However, in an isolated distribution system, demand still outweighs supply, requiring decisions on which loads to serve and which to curtail. In most instances, the objective is to supply power to loads that are located near distributed generation or ESSs, taking power losses into account. However, when power is prioritized for key customers who require continuous supply, normal loads that would typically receive power may experience outages. In these cases, it becomes essential to determine appropriate compensation costs.

Moreover, key customers typically consume large amounts of power, which can adversely affect overall grid stability. The stability of the voltage is influenced by both the magnitude and the location of the connected capacity; when loads are overly concentrated in a particular area, the variability in the voltage increases, thereby compromising system stability. This instability forces the power company to incur additional costs related to network reinforcement, standby capacity operations, and ongoing maintenance. Consequently, it is anticipated that an appropriate penalty and investment cost-sharing mechanism will be required for large-scale loads to mitigate these impacts.

To address this issue, some companies have implemented customized contracts for large-scale industrial users or data centers, providing dedicated services such as continuous monitoring and emergency response systems, with power prices determined through separate agreements. However, clear evaluation criteria for cost sharing and quantifying the grid impact are generally lacking in these arrangements. Therefore, this paper aims to assess the grid impact of connecting key customers by using voltage drop as a metric, and to estimate the unsupplied power resulting from prioritized supply during disaster scenarios. This approach is intended to enable utilities to derive rational and fair cost allocations.

2. Related Work

A primary objective for utilities in grid operation is to ensure the reliability and safety of power supply. The power system can experience temporary outages due to various causes, which are often resolved by automatic reclosing devices activated by factors such as strong winds, lightning, or animal contact. However, high-impact, low-probability (HILP) events—such as typhoons, earthquakes, or wildfires—can inflict severe damage on the grid. Although these events rarely occur, the rising frequency of disasters due to climate change increases the need for ongoing monitoring and effective response strategies.

To quantify the grid damage caused by such disasters, the concept of resilience has been introduced, leading to extensive research and technological development aimed at enhancing grid resilience. Initially, resilience was understood primarily as the ability to quickly restore the affected areas and equipment after an outage. However, the Federal Energy Regulatory Commission (FERC) expanded the definition in January 2018 to include not only rapid recovery but also the ability to predict outages, respond effectively, and reduce damages [1].
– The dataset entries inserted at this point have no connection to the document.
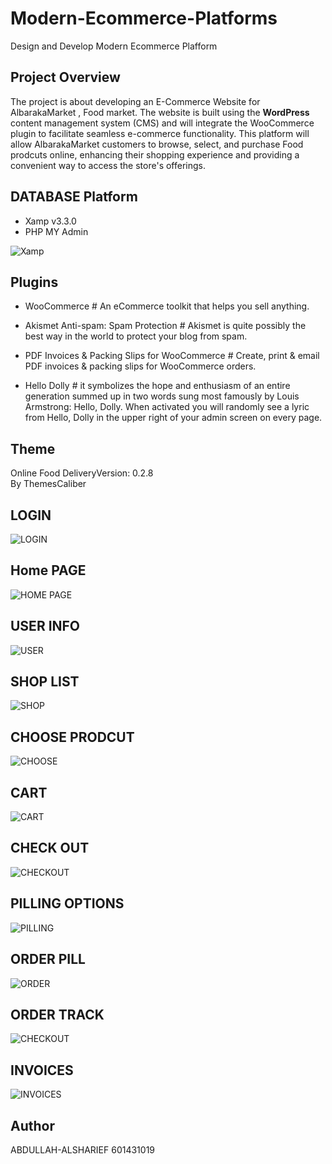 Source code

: # Modern-Ecommerce-Platforms
Design and Develop Modern Ecommerce Plafform

## Project Overview
The project is about developing an E-Commerce Website for AlbarakaMarket , Food market. The website is built using the **WordPress** content management system (CMS) and will integrate the WooCommerce plugin to facilitate seamless e-commerce functionality. This platform will allow AlbarakaMarket customers to browse, select, and purchase Food prodcuts online, enhancing their shopping experience and providing a convenient way to access the store's offerings.

## DATABASE Platform
- Xamp v3.3.0
- PHP MY Admin

![Xamp](img/Xamp.png)

## Plugins
- WooCommerce   # An eCommerce toolkit that helps you sell anything. 

- Akismet Anti-spam: Spam Protection   # Akismet is quite possibly the best way in the world to protect your blog from spam.

- PDF Invoices & Packing Slips for WooCommerce    # Create, print & email PDF invoices & packing slips for WooCommerce orders.

- Hello Dolly    # it symbolizes the hope and enthusiasm of an entire generation summed up in two words sung most famously by Louis Armstrong: Hello, Dolly. When activated you will randomly see a lyric from Hello, Dolly in the upper right of your admin screen on every page.
  
## Theme
Online Food DeliveryVersion: 0.2.8 <br/> 
By ThemesCaliber

## LOGIN
![LOGIN](img/LOGIN.png)
## Home PAGE
![HOME PAGE](img/HOME.png)
## USER INFO
![USER](img/USER-DASHBOARD.png)
## SHOP LIST
![SHOP](img/PRODUCT-LIST.png)
## CHOOSE PRODCUT
![CHOOSE](img/PRODUCT-PICK.png)
## CART
![CART](img/CART-CHECK-OUT.png)
## CHECK OUT
![CHECKOUT](img/CART-CHECK-OUT.png)
## PILLING OPTIONS
![PILLING](img/PILLING-OPTIONS.png)
## ORDER PILL
![ORDER](img/ORDER-PILL.png)
## ORDER TRACK
![CHECKOUT](img/ORDER-TRACK.png)
## INVOICES
![INVOICES](img/INVOICES.png)

## Author
ABDULLAH-ALSHARIEF 601431019
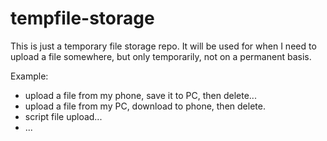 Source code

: # tempfile-storage
This is just a temporary file storage repo.
It will be used for when I need to upload a file somewhere,
but only temporarily, not on a permanent basis.

Example: 
- upload a file from my phone, save it to PC, then delete...
- upload a file from my PC, download to phone, then delete.
- script file upload...
- ...
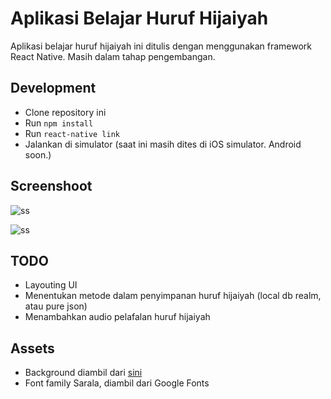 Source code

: # Aplikasi Belajar Huruf Hijaiyah

Aplikasi belajar huruf hijaiyah ini ditulis dengan menggunakan framework React Native. Masih dalam tahap pengembangan.

## Development

* Clone repository ini
* Run `npm install`
* Run `react-native link`
* Jalankan di simulator (saat ini masih dites di iOS simulator. Android soon.)

## Screenshoot

![ss](http://i.imgur.com/qf9QqE0.jpg)

![ss](http://i.imgur.com/Q1sBDav.jpg)

## TODO

* Layouting UI
* Menentukan metode dalam penyimpanan huruf hijaiyah (local db realm, atau pure json)
* Menambahkan audio pelafalan huruf hijaiyah

## Assets

* Background diambil dari [sini](http://wallpaper-gallery.net/single/kids-wallpaper-free/kids-wallpaper-free-5.html)
* Font family Sarala, diambil dari Google Fonts
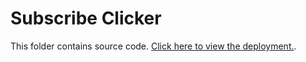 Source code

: # Subscribe Clicker

This folder contains source code. [Click here to view the deployment.](/Subscriber-Clicker/dist/subscribe-clicker/).
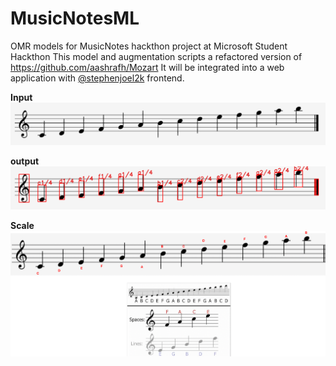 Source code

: # MusicNotesML
OMR models for MusicNotes hackthon project at Microsoft Student Hackthon
This model and augmentation scripts a refactored version of https://github.com/aashrafh/Mozart
It will be integrated into a web application with [@stephenjoel2k](https://github.com/Stephenjoel2k/MusicNotes)
frontend. 

**Input**
![input](docs/04.PNG)

**output**
![output](docs/04_output_0.png)

**Scale**
![scale](docs/treble_c_scale.png) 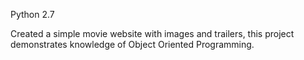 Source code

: Python 2.7

Created a simple movie website with images and trailers, this project demonstrates knowledge of Object Oriented Programming.
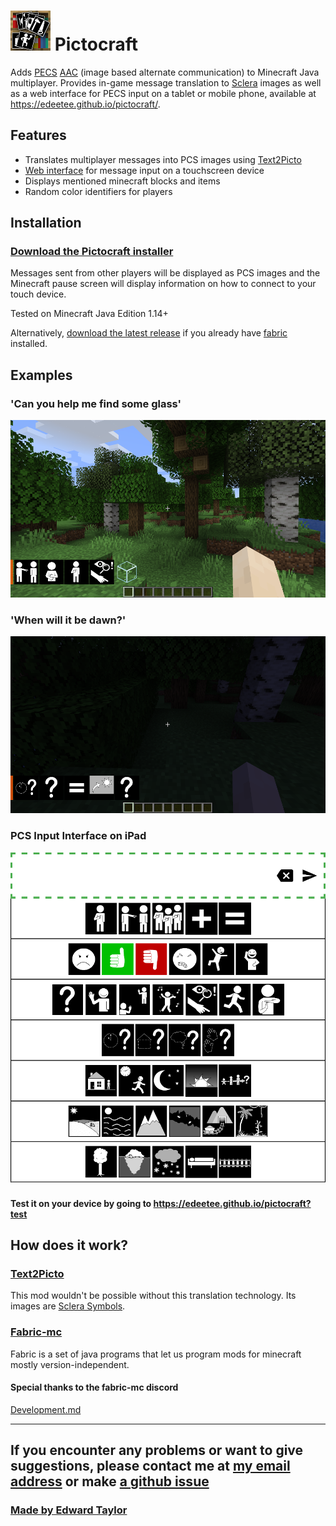 # ![logo](https://github.com/edeetee/pictocraft/raw/master/src/main/resources/assets/pictocraft/icon.png) Pictocraft

Adds [PECS](https://en.wikipedia.org/wiki/Picture_exchange_communication_system) [AAC](https://en.wikipedia.org/wiki/Augmentative_and_alternative_communication) (image based alternate communication) to Minecraft Java multiplayer. Provides in-game message translation to [Sclera](https://sclera.be/en/vzw/home) images as well as a web interface for PECS input on a tablet or mobile phone, available at https://edeetee.github.io/pictocraft/.

## Features
- Translates multiplayer messages into PCS images using [Text2Picto](http://picto.ccl.kuleuven.be/index.php)
- [Web interface](https://edeetee.github.io/pictocraft/) for message input on a touchscreen device
- Displays mentioned minecraft blocks and items
- Random color identifiers for players

## Installation

### [Download the Pictocraft installer](https://github.com/edeetee/pictocraft-installer/blob/master/README.md)

Messages sent from other players will be displayed as PCS images and the Minecraft pause screen will display information on how to connect to your touch device.

Tested on Minecraft Java Edition 1.14+

Alternatively, [download the latest release](https://github.com/edeetee/pictocraft/releases) if you already have [fabric](https://fabricmc.net/) installed.

## Examples
### 'Can you help me find some glass'
![translation example 1](images/2019-06-13_17.53.45.png)
### 'When will it be dawn?'
![translation example 2](images/2019-06-13_17.57.58.png)
### PCS Input Interface on iPad
![PCS example](images/inputScreenshot.png)
#### Test it on your device by going to https://edeetee.github.io/pictocraft?test

## How does it work?
### [Text2Picto](http://picto.ccl.kuleuven.be/index.php)
This mod wouldn't be possible without this translation technology. Its images are [Sclera Symbols](https://sclera.be/en/vzw/home).
### [Fabric-mc](https://fabricmc.net/)
Fabric is a set of java programs that let us program mods for minecraft mostly version-independent.

#### Special thanks to the fabric-mc discord
[Development.md](DEVELOPMENT.md)

---

## If you encounter any problems or want to give suggestions, please contact me at [my email address](mailto:edeetee@gmail.com) or make [a github issue](https://github.com/edeetee/pictocraft/issues)

### [Made by Edward Taylor](https://edeetee.github.io/)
In the post-disaster phase, when limited repair crews and resources are available to restore the affected areas and equipment, methodologies have been proposed to optimize the deployment of repair teams and resources for rapid restoration. For instance, efficient recovery strategies are proposed based on Mixed Integer Linear Programming (MILP) models that leverage the synergy between physical maintenance teams and load restoration systems [2,3]. An optimal recovery algorithm incorporates realistic recovery times by considering road conditions and repair team proficiency [4]. In [5], the optimal restoration plan is formulated using MILP, which accounts for environmental risks posed by disasters. However, these post-disaster response approaches have inherent limitations. As the duration of the disaster increases, so does the overall outage period. Since recovery efforts only commence after the disaster has ended, the outage persists throughout the restoration process, and recovery times can vary significantly between regions, leading to imbalanced power restoration across the affected network.

As the integration of renewable energy and ESSs within microgrids increases, strategies that leverage these DERs are being proposed. ESSs convert excess generated energy into chemical energy for storage, enabling their use when there is either an overproduction or a shortage in generation. By managing charging and discharging, ESSs can help balance supply and demand. This is particularly valuable for renewable energy sources, which cannot control their generation output. Thus, ESSs are frequently coupled with DERs. Numerous studies have introduced optimal scheduling techniques that focus on minimizing overall system operating costs by optimizing the use of energy storage. First, day-ahead and real-time co-optimization schemes have been proposed for industrial prosumers, improving profit while ensuring contract fulfilment. Secondly, distribution-level studies combine battery storage with demand response to reduce both total expenditure and renewable curtailment [6]. A separate line of work employs interval or affine-arithmetic formulations to capture uncertainty and battery degradation costs in microgrid scheduling [7,8]. Another contribution is a three-stage flexibility-provision framework that enables radial networks to meet TSO requests at minimal economic loss [9]. In [10,11], methodologies were proposed from a prosumer perspective that focus on maximizing energy management efficiency and profit. Furthermore, even if an incident leads to a portion of the network becoming isolated, the presence of distributed generation within that isolated system can maintain a continuous power supply, thereby reducing the duration of outages. However, despite the ability to supply power to the affected area using renewable energy and ESS, the intermittent nature and output limitations of renewable sources may still necessitate load shedding for certain loads. In such cases, determining which loads to disconnect becomes a critical consideration.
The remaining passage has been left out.